### Stored data entries
==*==

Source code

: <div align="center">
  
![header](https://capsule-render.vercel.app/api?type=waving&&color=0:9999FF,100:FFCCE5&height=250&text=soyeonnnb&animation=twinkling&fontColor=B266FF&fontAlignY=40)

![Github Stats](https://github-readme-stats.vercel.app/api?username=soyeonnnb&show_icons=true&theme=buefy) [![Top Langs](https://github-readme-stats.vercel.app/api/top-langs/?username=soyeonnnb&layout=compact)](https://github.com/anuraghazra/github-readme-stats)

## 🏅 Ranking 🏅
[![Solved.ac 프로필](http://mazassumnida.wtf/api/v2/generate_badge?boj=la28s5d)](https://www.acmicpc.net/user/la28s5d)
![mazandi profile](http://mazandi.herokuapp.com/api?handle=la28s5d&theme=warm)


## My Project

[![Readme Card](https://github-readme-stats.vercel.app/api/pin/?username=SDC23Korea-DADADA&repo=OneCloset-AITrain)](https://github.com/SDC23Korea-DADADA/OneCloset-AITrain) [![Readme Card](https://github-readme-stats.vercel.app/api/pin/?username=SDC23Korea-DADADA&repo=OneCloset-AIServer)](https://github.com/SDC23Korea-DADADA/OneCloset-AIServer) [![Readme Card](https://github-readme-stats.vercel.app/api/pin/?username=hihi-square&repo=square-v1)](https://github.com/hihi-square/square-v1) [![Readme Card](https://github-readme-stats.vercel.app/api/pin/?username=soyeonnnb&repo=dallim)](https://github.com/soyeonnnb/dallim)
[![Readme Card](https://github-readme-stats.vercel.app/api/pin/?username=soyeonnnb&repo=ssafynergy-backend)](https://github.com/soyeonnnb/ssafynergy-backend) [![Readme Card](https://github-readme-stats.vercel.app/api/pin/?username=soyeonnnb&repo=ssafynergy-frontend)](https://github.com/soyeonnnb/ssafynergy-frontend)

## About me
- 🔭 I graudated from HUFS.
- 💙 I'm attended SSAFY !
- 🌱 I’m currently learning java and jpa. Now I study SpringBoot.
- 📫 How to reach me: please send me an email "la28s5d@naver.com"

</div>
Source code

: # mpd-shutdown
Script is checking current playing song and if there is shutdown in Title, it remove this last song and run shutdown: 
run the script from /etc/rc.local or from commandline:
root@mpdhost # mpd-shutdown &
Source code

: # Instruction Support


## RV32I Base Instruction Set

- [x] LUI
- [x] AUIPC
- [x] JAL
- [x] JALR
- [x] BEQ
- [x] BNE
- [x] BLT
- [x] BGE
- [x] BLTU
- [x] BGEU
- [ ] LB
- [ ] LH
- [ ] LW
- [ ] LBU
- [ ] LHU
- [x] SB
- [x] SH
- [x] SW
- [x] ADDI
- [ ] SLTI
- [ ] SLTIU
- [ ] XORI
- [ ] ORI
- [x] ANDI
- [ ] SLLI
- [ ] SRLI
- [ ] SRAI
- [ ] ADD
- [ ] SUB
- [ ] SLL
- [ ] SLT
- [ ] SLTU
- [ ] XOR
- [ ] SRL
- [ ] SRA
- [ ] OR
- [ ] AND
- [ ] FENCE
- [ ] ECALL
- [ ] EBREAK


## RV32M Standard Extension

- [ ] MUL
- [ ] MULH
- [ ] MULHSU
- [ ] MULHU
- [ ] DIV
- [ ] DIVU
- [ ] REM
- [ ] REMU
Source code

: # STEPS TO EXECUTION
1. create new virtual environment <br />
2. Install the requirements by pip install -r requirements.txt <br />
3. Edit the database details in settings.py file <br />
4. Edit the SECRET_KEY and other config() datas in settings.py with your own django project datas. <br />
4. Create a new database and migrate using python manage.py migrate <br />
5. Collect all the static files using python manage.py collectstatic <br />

==*==

### Work to be completed
Identify every line above with the string "https" in it. Copy those lines.

### Written solution
![header](https://capsule-render.vercel.app/api?type=waving&&color=0:9999FF,100:FFCCE5&height=250&text=soyeonnnb&animation=twinkling&fontColor=B266FF&fontAlignY=40)
![Github Stats](https://github-readme-stats.vercel.app/api?username=soyeonnnb&show_icons=true&theme=buefy) [![Top Langs](https://github-readme-stats.vercel.app/api/top-langs/?username=soyeonnnb&layout=compact)](https://github.com/anuraghazra/github-readme-stats)
[![Solved.ac 프로필](http://mazassumnida.wtf/api/v2/generate_badge?boj=la28s5d)](https://www.acmicpc.net/user/la28s5d)
[![Readme Card](https://github-readme-stats.vercel.app/api/pin/?username=SDC23Korea-DADADA&repo=OneCloset-AITrain)](https://github.com/SDC23Korea-DADADA/OneCloset-AITrain) [![Readme Card](https://github-readme-stats.vercel.app/api/pin/?username=SDC23Korea-DADADA&repo=OneCloset-AIServer)](https://github.com/SDC23Korea-DADADA/OneCloset-AIServer) [![Readme Card](https://github-readme-stats.vercel.app/api/pin/?username=hihi-square&repo=square-v1)](https://github.com/hihi-square/square-v1) [![Readme Card](https://github-readme-stats.vercel.app/api/pin/?username=soyeonnnb&repo=dallim)](https://github.com/soyeonnnb/dallim)
[![Readme Card](https://github-readme-stats.vercel.app/api/pin/?username=soyeonnnb&repo=ssafynergy-backend)](https://github.com/soyeonnnb/ssafynergy-backend) [![Readme Card](https://github-readme-stats.vercel.app/api/pin/?username=soyeonnnb&repo=ssafynergy-frontend)](https://github.com/soyeonnnb/ssafynergy-frontend)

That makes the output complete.